How to extract video and audio from ffmpeg stream in python

Question

I want to get separate video and separate audio objects from ffmpeg stream (python)

To do this, I run it like this on my rasbery pi:

ffmpeg -f alsa -thread_queue_size 1024 -channels 1 -i hw:2,0 -thread_queue_size 1024 -s 1920x1080 -i /dev/video0 -listen 1 -f matroska -vcodec libx264 -preset veryfast -tune zerolatency http://:8080

From the server side, I connect to the stream like this. I know how to get sound from this packet object, but I don’t understand how to get a video frame from the packet object? I would like to present the video stream as a picture by picture and a separate sound for audio and video processing in the program.

    process = (
        ffmpeg.input("http://192.168.1.78:8080").output(
            '-',
            format='matroska',
            acodec='libvorbis',
            vcodec='libx264'
        ).run_async(pipe_stdout=True, pipe_stderr=True)
    )
    while process.poll() is None:
        packet = process.stdout.read(4096)

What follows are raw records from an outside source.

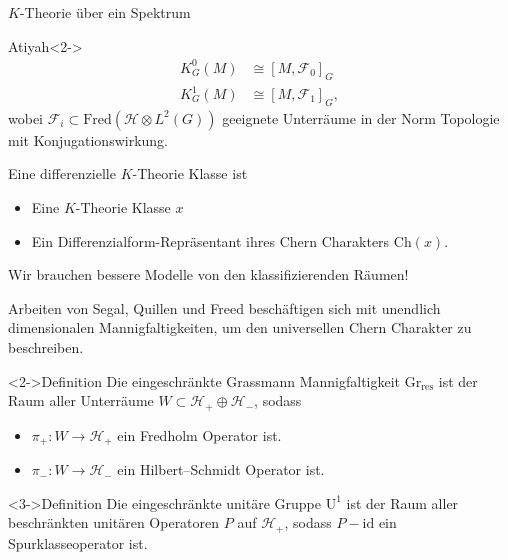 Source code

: \documentclass[12pt,utf8,notheorems,compress,t]{beamer}
\renewcommand{\_}{\mathpunct{.}}
\newcommand{\?}{\,{:}\,}
\newcommand{\Ch}{\mathrm{Ch}}
\begin{document}
\begin{frame}{$K$-Theorie über ein Spektrum}
    \begin{exampleblock}{Atiyah}<2->{}
        \vspace{-1em}
        \begin{align*}
            K_G^0(M) &\cong [M,  \mathscr{F}_0]_G \\
            K_G^1(M) &\cong [M, \mathscr{F}_1]_G,
        \end{align*}
        wobei $\mathscr{F}_i\subset \mathrm{Fred}(\mathcal{H}\otimes L^2(G))$
        geeignete Unterräume in der Norm Topologie mit Konjugationswirkung.
    \end{exampleblock}
\end{frame}
\begin{frame}
    Eine differenzielle $K$-Theorie Klasse ist 
    \begin{itemize}
        \item<2-> Eine $K$-Theorie Klasse $x$
        \item<3-> Ein Differenzialform-Repräsentant ihres Chern Charakters
            $\Ch(x)$.
    \end{itemize}
     Wir brauchen bessere Modelle von den
    klassifizierenden Räumen!
    
\end{frame}
\begin{frame}
    Arbeiten von Segal, Quillen und Freed beschäftigen sich mit unendlich
    dimensionalen Mannigfaltigkeiten, um den universellen Chern Charakter zu
    beschreiben.
    \begin{block}<2->{Definition}
        Die eingeschränkte Grassmann Mannigfaltigkeit
        $\mathrm{Gr}_{\mathrm{res}}$ ist der Raum aller Unterräume $W\subset
        \mathcal{H}_+ \oplus \mathcal{H}_-$, sodass 
        \begin{itemize}
            \item $\pi_+\colon W\to \mathcal{H}_+$ ein Fredholm Operator ist.
            \item $\pi_-\colon W \to \mathcal{H}_-$ ein Hilbert--Schmidt
                Operator ist.
        \end{itemize}
    \end{block}
    \begin{block}<3->{Definition}
        Die eingeschränkte unitäre Gruppe $\mathrm U^1$ ist der Raum aller
        beschränkten
        unitären Operatoren $P$ auf $\mathcal{H}_+$, sodass $P-\mathrm{id}$ ein
        Spurklasseoperator ist.
    \end{block}
\end{frame}
\end{document}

Using python 3.9 ffmpeg-python==0.2.0

P.S. Essentially I need a numpy array of video and separate audio for each package.

Separating the audio and video is *literally* the first example you see on the front page of the [documentation](https://kkroening.github.io/ffmpeg-python/), within the first screen of text, which I found as the first result by putting `ffmpeg-python documentation` [into a search engine](https://duckduckgo.com/?q=ffmpeg-python+documentation). Please try to [research](https://meta.stackoverflow.com/questions/261592) questions before asking. You don't get a frame from a packet of the combined stream; demux *first*. You can search on that page for `Process video frame-by-frame using numpy`, too. — Karl Knechtel, Jan 22 '22 at 14:11
I completely agree with you that you need to read the documentation before asking, but in my opinion there is not enough information about what kind of objects (audio, video) and how to work with them, I don’t see. As well as I did not see an example of working with streams. There are examples only with files. That's why I decided to ask here. If you have at least partial answers, then please push on the search for information) — user5285766, Jan 22 '22 at 17:44
I had ranted about how this is indeed explained by the documentation, but I deleted it. I still think you're making this out to be much harder than it actually is, but I'll write the answer anyway so you can see. — Karl Knechtel, Jan 23 '22 at 09:30
There is additional documentation on the [github page](https://github.com/kkroening/ffmpeg-python) which you might find more useful, too. It has illustrations and everything. — Karl Knechtel, Jan 23 '22 at 10:04

kesh · Answer 1 · 2022-01-31T14:55:39.607

Essentially I need a numpy array of video and separate audio for each package.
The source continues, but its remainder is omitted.